Help With Programming Model

First of all I would like to thank NVIDIA for releasing CUDA. I have been waiting for an easy way to integrate general purpose applications with GPUs and CUDA has taken a huge step in that direction.

As to my specific question, I am developing a data processing application that takes a very large input data set consisting of independent data points, performs operations on each data point, and updates an output data set as the results are generated. The application currently uses a streaming programming model. Data points are read from disk into a fifo in memory by a host thread. A number of worker threads pull data points from the fifo, compute a result from the point, and store the result in another fifo in host memory. Finally, another thread pulls results from the output fifo and writes them to disk.

I would like to add a kernel running with CUDA to the pool of worker threads.

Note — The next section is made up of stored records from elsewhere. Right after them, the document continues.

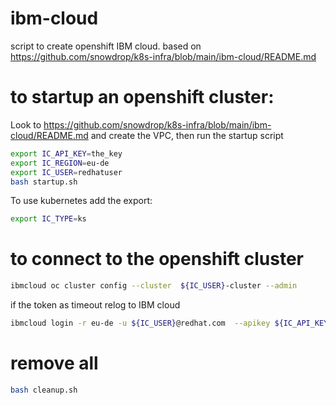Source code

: # ibm-cloud
script to create openshift IBM cloud.
based on https://github.com/snowdrop/k8s-infra/blob/main/ibm-cloud/README.md

# to startup an openshift cluster:

Look to https://github.com/snowdrop/k8s-infra/blob/main/ibm-cloud/README.md
and create the VPC, then run the startup script
```bash
export IC_API_KEY=the_key
export IC_REGION=eu-de
export IC_USER=redhatuser
bash startup.sh
```

To use kubernetes add the export:
```bash
export IC_TYPE=ks
```

# to connect to the openshift cluster
```bash
ibmcloud oc cluster config --cluster  ${IC_USER}-cluster --admin
```
if the token as timeout relog to IBM cloud
```bash
ibmcloud login -r eu-de -u ${IC_USER}@redhat.com  --apikey ${IC_API_KEY} --sso
```

# remove all
```bash
bash cleanup.sh
```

If I could get a substantial performance improvement by doing the computation on the device compared to on the host CPU, I think it would make a very strong case for building single CPU systems with multiple NVIDIA cards instead of traditional multiprocessor systems. However, I do not know if it would be a good idea to extend the streaming programming model to the kernel on the device, or if it is even possible.

Using a regular programming model, there would be a single CUDA worker thread that would pull a large number of data points from the data fifo, copy them to cuda with cudaMemcpy(), call a global kernel that would compute the results and copy them back to host memory, the worker thread would then add them to the results fifo and start over.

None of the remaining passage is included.